**WHAT YOU HAVE TO DO**
Range to output from the entries below: the line containing "A string with the artist name variation." through the line containing "for named entities|". Set it down exactly, ends included, nothing else.

(DATA EXTRACTS Opens)

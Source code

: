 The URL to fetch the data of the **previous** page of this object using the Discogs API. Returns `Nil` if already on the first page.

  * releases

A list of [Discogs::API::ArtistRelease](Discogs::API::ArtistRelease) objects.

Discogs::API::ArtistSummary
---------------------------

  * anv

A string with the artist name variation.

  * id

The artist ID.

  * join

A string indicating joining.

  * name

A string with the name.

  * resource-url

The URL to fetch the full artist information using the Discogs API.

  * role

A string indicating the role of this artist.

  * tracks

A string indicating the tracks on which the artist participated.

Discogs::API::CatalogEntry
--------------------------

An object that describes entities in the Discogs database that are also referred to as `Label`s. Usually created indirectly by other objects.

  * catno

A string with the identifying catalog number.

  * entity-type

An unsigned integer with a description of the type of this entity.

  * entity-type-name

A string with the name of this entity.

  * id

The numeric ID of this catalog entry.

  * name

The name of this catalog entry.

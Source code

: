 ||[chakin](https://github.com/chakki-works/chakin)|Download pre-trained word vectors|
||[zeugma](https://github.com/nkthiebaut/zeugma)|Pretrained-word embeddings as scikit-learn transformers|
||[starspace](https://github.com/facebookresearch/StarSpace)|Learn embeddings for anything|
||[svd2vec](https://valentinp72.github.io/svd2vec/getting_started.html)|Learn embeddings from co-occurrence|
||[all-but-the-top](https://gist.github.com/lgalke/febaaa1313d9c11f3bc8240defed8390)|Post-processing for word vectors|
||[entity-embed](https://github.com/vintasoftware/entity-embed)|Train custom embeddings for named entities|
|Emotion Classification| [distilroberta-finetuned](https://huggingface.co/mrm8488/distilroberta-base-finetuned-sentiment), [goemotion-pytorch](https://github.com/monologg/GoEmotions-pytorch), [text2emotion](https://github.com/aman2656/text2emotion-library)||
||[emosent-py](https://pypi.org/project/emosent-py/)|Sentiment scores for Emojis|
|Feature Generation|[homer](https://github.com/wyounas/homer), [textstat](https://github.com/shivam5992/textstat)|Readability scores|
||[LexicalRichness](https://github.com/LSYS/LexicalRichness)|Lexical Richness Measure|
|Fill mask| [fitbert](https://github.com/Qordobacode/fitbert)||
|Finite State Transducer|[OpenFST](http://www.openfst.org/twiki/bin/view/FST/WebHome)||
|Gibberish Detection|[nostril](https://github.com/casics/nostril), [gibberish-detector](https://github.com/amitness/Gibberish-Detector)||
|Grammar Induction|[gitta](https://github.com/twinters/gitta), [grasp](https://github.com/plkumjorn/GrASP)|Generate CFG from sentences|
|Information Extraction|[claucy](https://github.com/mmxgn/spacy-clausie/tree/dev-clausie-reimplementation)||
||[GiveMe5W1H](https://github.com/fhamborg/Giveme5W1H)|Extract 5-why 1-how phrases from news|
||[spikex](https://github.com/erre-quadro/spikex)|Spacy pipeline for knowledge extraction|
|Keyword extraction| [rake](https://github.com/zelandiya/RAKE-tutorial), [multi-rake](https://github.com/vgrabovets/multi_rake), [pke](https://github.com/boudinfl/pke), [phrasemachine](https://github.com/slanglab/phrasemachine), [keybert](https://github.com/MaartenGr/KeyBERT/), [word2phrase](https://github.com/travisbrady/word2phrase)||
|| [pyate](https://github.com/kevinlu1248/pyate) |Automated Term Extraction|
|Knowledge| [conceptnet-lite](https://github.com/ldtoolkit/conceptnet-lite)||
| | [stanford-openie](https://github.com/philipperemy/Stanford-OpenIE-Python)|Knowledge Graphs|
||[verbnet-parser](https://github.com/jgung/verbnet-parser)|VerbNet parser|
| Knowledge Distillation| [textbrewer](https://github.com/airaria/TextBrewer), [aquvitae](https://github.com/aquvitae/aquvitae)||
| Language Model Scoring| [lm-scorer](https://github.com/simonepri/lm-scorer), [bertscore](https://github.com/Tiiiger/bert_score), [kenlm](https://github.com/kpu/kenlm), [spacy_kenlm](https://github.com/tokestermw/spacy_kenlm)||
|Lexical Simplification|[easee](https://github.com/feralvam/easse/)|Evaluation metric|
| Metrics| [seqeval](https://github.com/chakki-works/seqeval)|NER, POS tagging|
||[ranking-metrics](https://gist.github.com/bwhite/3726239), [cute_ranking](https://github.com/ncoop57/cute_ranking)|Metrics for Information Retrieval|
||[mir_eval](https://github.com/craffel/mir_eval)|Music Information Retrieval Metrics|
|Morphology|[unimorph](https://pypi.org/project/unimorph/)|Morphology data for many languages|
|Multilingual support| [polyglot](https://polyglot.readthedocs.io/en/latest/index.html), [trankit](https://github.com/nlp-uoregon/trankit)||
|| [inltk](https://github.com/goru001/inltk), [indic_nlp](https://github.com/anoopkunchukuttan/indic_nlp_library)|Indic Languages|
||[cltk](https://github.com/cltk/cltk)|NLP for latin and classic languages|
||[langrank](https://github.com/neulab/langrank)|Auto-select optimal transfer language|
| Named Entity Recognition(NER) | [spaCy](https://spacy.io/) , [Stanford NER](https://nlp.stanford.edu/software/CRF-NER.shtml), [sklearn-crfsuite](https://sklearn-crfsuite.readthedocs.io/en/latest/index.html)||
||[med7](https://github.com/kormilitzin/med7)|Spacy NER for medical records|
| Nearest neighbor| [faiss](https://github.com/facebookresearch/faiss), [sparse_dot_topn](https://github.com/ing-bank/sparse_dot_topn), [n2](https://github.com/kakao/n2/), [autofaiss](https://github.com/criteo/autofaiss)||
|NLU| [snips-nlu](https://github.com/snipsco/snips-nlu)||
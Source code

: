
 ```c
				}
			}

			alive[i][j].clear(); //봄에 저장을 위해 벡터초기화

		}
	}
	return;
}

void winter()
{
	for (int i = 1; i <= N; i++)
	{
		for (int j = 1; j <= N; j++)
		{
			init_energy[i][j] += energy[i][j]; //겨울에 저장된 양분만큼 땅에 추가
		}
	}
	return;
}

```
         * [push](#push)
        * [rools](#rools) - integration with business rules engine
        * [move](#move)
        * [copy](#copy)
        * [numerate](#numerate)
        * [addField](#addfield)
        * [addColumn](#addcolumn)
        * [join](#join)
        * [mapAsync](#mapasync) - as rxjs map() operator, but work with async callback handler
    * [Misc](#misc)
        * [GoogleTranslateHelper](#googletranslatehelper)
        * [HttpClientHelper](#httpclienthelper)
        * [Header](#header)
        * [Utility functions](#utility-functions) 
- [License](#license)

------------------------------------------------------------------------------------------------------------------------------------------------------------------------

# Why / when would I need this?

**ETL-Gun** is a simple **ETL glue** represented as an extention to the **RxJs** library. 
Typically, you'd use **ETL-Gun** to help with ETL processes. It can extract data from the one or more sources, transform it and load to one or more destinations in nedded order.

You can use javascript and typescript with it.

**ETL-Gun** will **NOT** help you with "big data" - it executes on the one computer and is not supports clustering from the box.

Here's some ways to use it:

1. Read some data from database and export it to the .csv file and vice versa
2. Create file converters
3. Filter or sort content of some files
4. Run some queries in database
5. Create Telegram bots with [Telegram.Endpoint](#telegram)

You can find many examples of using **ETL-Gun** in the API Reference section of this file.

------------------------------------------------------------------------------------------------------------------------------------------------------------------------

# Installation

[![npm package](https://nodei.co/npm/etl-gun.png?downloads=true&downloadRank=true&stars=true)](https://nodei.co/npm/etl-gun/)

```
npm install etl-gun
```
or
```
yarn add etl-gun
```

(DATA EXTRACTS Closes)

**YOUR RESPONSE**
A string with the artist name variation.

  * id

The artist ID.

  * join

A string indicating joining.

  * name

A string with the name.

  * resource-url

The URL to fetch the full artist information using the Discogs API.

  * role

A string indicating the role of this artist.

  * tracks

A string indicating the tracks on which the artist participated.

Discogs::API::CatalogEntry
--------------------------

An object that describes entities in the Discogs database that are also referred to as `Label`s. Usually created indirectly by other objects.

  * catno

A string with the identifying catalog number.

  * entity-type

An unsigned integer with a description of the type of this entity.

  * entity-type-name

A string with the name of this entity.

  * id

The numeric ID of this catalog entry.

  * name

The name of this catalog entry.

Source code

: ||[chakin](https://github.com/chakki-works/chakin)|Download pre-trained word vectors|
||[zeugma](https://github.com/nkthiebaut/zeugma)|Pretrained-word embeddings as scikit-learn transformers|
||[starspace](https://github.com/facebookresearch/StarSpace)|Learn embeddings for anything|
||[svd2vec](https://valentinp72.github.io/svd2vec/getting_started.html)|Learn embeddings from co-occurrence|
||[all-but-the-top](https://gist.github.com/lgalke/febaaa1313d9c11f3bc8240defed8390)|Post-processing for word vectors|
||[entity-embed](https://github.com/vintasoftware/entity-embed)|Train custom embeddings for named entities|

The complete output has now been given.